== Data supplied ==
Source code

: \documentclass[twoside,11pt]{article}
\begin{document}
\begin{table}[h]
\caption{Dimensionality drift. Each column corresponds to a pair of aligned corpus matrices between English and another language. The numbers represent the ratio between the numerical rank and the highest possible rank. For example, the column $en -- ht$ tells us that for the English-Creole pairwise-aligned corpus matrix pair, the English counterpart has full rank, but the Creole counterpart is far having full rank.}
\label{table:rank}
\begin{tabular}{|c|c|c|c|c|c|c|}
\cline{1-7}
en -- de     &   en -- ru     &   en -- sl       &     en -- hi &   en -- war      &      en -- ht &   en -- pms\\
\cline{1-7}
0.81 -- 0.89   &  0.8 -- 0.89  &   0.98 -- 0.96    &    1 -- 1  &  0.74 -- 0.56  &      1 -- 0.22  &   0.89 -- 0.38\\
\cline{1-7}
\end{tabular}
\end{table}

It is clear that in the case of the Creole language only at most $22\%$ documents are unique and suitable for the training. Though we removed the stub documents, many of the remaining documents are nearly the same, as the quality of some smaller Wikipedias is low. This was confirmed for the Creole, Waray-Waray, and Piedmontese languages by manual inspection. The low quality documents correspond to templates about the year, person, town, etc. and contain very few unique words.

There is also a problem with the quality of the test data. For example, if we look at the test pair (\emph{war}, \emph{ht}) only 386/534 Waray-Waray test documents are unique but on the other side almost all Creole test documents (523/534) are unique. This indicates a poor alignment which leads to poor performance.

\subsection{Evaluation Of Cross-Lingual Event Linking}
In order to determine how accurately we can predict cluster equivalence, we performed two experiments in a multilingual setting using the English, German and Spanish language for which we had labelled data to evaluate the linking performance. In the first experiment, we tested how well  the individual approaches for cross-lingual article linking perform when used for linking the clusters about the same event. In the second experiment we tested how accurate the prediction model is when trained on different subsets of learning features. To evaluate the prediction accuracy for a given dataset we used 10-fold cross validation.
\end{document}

== Exercise instructions ==
Return the full material unchanged.

== Answer to this exercise ==
Source code

: \documentclass[twoside,11pt]{article}
\begin{document}
\begin{table}[h]
\caption{Dimensionality drift. Each column corresponds to a pair of aligned corpus matrices between English and another language. The numbers represent the ratio between the numerical rank and the highest possible rank. For example, the column $en -- ht$ tells us that for the English-Creole pairwise-aligned corpus matrix pair, the English counterpart has full rank, but the Creole counterpart is far having full rank.}
\label{table:rank}
\begin{tabular}{|c|c|c|c|c|c|c|}
\cline{1-7}
en -- de     &   en -- ru     &   en -- sl       &     en -- hi &   en -- war      &      en -- ht &   en -- pms\\
\cline{1-7}
0.81 -- 0.89   &  0.8 -- 0.89  &   0.98 -- 0.96    &    1 -- 1  &  0.74 -- 0.56  &      1 -- 0.22  &   0.89 -- 0.38\\
\cline{1-7}
\end{tabular}
\end{table}

It is clear that in the case of the Creole language only at most $22\%$ documents are unique and suitable for the training. Though we removed the stub documents, many of the remaining documents are nearly the same, as the quality of some smaller Wikipedias is low. This was confirmed for the Creole, Waray-Waray, and Piedmontese languages by manual inspection. The low quality documents correspond to templates about the year, person, town, etc. and contain very few unique words.

There is also a problem with the quality of the test data. For example, if we look at the test pair (\emph{war}, \emph{ht}) only 386/534 Waray-Waray test documents are unique but on the other side almost all Creole test documents (523/534) are unique. This indicates a poor alignment which leads to poor performance.

\subsection{Evaluation Of Cross-Lingual Event Linking}
In order to determine how accurately we can predict cluster equivalence, we performed two experiments in a multilingual setting using the English, German and Spanish language for which we had labelled data to evaluate the linking performance. In the first experiment, we tested how well  the individual approaches for cross-lingual article linking perform when used for linking the clusters about the same event. In the second experiment we tested how accurate the prediction model is when trained on different subsets of learning features. To evaluate the prediction accuracy for a given dataset we used 10-fold cross validation.
\end{document}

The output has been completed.